• **Required action**
The answer must consist of each line below that contains the word "https", copied in full.

Saved data entries:

======

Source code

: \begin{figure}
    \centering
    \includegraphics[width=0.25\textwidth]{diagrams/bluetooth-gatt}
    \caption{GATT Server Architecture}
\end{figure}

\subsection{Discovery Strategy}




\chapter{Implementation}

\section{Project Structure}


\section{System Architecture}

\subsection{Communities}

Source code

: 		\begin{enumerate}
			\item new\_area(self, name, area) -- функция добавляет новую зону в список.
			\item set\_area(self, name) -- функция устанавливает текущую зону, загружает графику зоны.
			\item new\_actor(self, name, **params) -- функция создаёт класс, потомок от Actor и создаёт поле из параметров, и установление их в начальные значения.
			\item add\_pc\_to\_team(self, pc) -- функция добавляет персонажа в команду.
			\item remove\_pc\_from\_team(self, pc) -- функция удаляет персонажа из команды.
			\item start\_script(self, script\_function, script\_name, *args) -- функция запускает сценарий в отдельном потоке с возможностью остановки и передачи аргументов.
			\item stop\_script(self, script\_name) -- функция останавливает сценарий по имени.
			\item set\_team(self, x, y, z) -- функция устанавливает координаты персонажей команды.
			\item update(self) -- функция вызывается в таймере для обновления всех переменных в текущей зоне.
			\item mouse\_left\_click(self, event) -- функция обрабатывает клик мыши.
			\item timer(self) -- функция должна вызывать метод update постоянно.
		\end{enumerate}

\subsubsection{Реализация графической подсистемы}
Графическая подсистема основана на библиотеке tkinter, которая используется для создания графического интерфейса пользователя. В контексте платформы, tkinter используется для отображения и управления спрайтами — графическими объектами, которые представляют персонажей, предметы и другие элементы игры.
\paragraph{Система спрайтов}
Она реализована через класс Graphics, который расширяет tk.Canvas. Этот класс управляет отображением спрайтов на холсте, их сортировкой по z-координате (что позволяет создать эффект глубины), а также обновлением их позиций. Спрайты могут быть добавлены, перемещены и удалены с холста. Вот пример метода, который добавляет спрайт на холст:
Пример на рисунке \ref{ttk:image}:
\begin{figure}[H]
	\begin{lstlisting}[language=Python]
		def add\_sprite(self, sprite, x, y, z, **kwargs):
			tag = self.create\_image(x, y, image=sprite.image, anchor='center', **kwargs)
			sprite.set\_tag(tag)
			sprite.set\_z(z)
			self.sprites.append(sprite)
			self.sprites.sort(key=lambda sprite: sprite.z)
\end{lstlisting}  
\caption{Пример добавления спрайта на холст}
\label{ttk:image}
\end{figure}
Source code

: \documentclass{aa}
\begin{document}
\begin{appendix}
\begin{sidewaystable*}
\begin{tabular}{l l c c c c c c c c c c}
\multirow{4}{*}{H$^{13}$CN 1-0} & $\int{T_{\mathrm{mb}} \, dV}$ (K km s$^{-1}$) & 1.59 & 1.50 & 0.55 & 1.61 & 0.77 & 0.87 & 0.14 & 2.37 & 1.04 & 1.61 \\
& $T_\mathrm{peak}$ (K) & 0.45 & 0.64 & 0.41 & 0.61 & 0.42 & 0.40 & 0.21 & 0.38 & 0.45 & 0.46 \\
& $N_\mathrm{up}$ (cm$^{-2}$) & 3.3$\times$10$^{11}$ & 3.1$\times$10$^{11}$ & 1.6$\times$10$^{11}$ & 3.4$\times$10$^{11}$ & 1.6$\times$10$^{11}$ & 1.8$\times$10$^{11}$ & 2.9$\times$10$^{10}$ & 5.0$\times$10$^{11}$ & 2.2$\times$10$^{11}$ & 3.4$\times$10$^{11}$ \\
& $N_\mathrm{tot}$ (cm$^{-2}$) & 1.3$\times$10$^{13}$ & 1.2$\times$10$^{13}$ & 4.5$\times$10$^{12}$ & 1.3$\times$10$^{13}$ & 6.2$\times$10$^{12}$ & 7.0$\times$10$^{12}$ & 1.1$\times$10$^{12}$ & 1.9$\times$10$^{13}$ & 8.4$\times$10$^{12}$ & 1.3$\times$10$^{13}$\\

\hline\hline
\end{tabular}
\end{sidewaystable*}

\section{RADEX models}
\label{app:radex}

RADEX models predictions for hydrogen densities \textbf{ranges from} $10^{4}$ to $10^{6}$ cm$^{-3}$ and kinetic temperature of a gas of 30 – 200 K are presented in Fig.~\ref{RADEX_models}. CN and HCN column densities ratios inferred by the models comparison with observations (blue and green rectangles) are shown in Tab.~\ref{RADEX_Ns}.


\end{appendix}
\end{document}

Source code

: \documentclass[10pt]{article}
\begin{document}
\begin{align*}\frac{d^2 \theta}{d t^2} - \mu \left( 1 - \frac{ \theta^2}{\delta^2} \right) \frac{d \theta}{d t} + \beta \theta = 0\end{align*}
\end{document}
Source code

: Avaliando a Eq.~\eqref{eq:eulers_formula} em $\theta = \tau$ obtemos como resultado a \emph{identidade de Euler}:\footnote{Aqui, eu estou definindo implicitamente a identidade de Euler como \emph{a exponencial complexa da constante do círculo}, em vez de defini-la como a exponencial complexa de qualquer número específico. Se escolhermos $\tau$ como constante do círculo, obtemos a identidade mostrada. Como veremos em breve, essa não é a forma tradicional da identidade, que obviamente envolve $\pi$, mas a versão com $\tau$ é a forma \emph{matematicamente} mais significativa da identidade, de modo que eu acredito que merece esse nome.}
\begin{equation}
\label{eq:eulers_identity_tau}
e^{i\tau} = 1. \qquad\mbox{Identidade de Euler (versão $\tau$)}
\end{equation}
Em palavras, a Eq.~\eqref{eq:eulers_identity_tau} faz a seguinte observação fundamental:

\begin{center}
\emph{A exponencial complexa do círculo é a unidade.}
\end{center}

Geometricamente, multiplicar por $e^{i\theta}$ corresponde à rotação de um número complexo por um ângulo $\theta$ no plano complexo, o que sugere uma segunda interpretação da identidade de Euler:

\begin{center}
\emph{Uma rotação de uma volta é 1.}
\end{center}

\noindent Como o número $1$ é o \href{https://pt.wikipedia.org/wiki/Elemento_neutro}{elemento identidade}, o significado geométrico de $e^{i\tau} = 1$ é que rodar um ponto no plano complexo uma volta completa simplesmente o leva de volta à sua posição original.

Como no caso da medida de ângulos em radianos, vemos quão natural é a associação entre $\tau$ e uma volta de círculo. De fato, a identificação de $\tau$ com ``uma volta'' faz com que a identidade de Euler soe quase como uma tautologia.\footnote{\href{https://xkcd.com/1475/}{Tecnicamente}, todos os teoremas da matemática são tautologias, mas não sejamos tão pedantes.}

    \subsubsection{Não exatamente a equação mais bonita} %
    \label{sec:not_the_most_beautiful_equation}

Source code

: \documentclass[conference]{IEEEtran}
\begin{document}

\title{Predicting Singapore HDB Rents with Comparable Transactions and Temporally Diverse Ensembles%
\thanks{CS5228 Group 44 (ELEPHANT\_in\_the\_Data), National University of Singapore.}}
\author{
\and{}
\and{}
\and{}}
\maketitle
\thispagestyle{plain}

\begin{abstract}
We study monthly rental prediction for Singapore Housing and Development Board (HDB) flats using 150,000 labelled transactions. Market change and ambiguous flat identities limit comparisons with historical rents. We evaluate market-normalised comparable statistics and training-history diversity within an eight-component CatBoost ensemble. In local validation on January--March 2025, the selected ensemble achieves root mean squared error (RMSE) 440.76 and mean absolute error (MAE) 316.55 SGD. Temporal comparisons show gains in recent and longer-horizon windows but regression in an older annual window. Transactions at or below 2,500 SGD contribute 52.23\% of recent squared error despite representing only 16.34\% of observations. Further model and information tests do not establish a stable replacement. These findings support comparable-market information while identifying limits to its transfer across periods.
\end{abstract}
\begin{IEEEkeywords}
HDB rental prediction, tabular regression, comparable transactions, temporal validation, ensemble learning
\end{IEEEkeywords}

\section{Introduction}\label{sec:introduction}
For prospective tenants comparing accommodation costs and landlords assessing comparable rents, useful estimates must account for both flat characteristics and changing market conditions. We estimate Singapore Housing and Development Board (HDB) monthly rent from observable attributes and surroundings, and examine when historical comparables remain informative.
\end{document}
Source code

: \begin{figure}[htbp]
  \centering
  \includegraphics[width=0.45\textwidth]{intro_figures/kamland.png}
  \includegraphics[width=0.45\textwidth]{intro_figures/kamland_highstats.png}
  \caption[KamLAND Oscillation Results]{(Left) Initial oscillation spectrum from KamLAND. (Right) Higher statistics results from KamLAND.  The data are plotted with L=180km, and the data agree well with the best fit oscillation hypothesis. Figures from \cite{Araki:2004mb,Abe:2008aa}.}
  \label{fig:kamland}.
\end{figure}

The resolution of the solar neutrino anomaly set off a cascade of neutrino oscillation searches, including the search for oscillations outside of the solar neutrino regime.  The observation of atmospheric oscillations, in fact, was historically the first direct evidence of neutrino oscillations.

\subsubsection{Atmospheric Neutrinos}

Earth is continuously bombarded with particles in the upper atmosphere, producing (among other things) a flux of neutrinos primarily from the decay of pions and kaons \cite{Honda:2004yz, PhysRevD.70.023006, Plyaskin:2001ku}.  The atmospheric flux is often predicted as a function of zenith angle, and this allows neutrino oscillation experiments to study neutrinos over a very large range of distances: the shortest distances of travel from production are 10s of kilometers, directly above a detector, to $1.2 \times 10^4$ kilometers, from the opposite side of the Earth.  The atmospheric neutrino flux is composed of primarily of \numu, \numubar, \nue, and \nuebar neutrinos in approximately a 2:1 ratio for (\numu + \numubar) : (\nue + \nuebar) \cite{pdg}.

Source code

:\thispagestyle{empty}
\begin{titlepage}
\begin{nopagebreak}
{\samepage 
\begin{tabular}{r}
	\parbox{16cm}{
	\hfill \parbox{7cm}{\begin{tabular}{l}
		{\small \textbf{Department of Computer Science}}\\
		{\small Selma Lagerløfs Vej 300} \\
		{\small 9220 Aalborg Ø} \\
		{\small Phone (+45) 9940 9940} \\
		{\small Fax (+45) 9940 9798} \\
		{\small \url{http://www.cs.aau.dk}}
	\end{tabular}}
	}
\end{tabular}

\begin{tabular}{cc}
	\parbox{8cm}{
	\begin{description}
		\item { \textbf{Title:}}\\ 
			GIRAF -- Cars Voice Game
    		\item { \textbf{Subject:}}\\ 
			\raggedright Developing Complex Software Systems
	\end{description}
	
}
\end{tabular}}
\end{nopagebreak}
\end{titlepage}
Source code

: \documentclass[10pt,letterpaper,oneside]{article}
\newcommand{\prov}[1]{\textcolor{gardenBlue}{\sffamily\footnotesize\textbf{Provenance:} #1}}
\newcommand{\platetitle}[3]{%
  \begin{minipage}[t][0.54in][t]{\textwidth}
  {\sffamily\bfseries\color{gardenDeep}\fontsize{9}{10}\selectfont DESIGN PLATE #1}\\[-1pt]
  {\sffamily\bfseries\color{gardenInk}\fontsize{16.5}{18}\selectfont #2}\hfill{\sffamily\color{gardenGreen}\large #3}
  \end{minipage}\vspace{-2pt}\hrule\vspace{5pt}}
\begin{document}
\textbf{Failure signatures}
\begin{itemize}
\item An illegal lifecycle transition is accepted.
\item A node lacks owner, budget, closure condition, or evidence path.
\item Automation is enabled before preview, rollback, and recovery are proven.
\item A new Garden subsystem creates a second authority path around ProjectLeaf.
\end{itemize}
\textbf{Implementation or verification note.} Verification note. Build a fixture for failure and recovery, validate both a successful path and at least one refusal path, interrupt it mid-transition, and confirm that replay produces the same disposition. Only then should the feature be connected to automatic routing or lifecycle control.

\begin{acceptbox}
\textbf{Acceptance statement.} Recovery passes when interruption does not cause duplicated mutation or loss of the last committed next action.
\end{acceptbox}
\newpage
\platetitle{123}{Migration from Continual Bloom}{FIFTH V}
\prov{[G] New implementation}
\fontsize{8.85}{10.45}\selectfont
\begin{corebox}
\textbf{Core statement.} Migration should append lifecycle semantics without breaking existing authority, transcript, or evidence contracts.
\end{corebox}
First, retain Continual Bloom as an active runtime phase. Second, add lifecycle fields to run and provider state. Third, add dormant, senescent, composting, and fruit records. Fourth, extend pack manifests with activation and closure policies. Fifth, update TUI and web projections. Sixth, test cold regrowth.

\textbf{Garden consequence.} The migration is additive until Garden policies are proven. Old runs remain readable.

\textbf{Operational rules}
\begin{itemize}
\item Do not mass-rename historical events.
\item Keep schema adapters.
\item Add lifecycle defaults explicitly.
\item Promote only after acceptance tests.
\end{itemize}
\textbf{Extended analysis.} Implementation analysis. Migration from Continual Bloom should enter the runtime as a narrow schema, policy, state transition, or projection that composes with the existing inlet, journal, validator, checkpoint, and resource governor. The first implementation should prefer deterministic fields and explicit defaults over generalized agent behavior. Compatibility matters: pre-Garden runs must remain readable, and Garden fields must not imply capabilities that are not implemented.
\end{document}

======

• **Response to this exercise**
\noindent Como o número $1$ é o \href{https://pt.wikipedia.org/wiki/Elemento_neutro}{elemento identidade}, o significado geométrico de $e^{i\tau} = 1$ é que rodar um ponto no plano complexo uma volta completa simplesmente o leva de volta à sua posição original.
Como no caso da medida de ângulos em radianos, vemos quão natural é a associação entre $\tau$ e uma volta de círculo. De fato, a identificação de $\tau$ com ``uma volta'' faz com que a identidade de Euler soe quase como uma tautologia.\footnote{\href{https://xkcd.com/1475/}{Tecnicamente}, todos os teoremas da matemática são tautologias, mas não sejamos tão pedantes.}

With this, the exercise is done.